* _To do_
Lines of the listing that contain "actions" need to be copied.

----------------

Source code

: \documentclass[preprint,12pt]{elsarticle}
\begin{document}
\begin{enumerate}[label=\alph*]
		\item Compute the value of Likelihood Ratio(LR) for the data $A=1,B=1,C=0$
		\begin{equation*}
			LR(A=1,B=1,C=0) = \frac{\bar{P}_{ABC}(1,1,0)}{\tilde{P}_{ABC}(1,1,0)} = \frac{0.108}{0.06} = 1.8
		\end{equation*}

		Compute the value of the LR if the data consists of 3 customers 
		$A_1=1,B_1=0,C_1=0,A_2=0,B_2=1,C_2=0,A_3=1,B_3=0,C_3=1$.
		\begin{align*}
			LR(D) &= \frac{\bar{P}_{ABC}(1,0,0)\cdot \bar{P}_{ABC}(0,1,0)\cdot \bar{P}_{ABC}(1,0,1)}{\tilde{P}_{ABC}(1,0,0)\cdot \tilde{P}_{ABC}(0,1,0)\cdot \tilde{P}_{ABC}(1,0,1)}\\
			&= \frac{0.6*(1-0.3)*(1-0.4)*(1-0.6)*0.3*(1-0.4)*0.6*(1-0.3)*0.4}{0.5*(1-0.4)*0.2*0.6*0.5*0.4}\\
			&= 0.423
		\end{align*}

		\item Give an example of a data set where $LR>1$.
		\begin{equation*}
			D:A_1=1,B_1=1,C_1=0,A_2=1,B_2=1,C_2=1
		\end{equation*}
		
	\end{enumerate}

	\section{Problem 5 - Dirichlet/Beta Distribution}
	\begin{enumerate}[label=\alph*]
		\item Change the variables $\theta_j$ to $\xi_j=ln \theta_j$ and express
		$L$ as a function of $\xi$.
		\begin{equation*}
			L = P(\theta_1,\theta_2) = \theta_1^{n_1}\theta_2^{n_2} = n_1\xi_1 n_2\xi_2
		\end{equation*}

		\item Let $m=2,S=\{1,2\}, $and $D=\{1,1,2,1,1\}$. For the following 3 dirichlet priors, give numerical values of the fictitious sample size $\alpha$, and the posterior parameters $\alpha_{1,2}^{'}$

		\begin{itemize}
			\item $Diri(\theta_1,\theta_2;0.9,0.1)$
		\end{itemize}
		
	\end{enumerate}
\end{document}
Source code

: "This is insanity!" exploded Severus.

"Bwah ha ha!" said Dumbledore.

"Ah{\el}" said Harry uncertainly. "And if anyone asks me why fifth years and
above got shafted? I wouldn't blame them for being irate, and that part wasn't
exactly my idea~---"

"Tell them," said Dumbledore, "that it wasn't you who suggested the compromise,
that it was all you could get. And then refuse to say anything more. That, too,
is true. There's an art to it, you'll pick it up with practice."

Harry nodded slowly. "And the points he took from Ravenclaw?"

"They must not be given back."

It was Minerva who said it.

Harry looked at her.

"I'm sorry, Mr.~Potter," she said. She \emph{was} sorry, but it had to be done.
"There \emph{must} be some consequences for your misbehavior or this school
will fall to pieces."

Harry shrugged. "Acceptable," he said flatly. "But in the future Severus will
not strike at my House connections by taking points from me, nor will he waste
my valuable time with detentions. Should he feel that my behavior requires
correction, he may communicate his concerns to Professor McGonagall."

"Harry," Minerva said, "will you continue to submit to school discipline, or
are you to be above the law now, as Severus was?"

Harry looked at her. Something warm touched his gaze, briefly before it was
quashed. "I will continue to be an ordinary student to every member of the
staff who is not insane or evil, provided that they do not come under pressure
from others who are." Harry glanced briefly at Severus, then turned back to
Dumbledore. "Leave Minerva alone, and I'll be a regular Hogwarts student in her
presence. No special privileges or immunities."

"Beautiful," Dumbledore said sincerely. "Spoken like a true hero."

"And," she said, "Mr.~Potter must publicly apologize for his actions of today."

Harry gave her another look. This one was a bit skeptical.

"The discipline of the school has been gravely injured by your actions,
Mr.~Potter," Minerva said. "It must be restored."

----------------

* _Worked solution_
"And," she said, "Mr.~Potter must publicly apologize for his actions of today."
"The discipline of the school has been gravely injured by your actions,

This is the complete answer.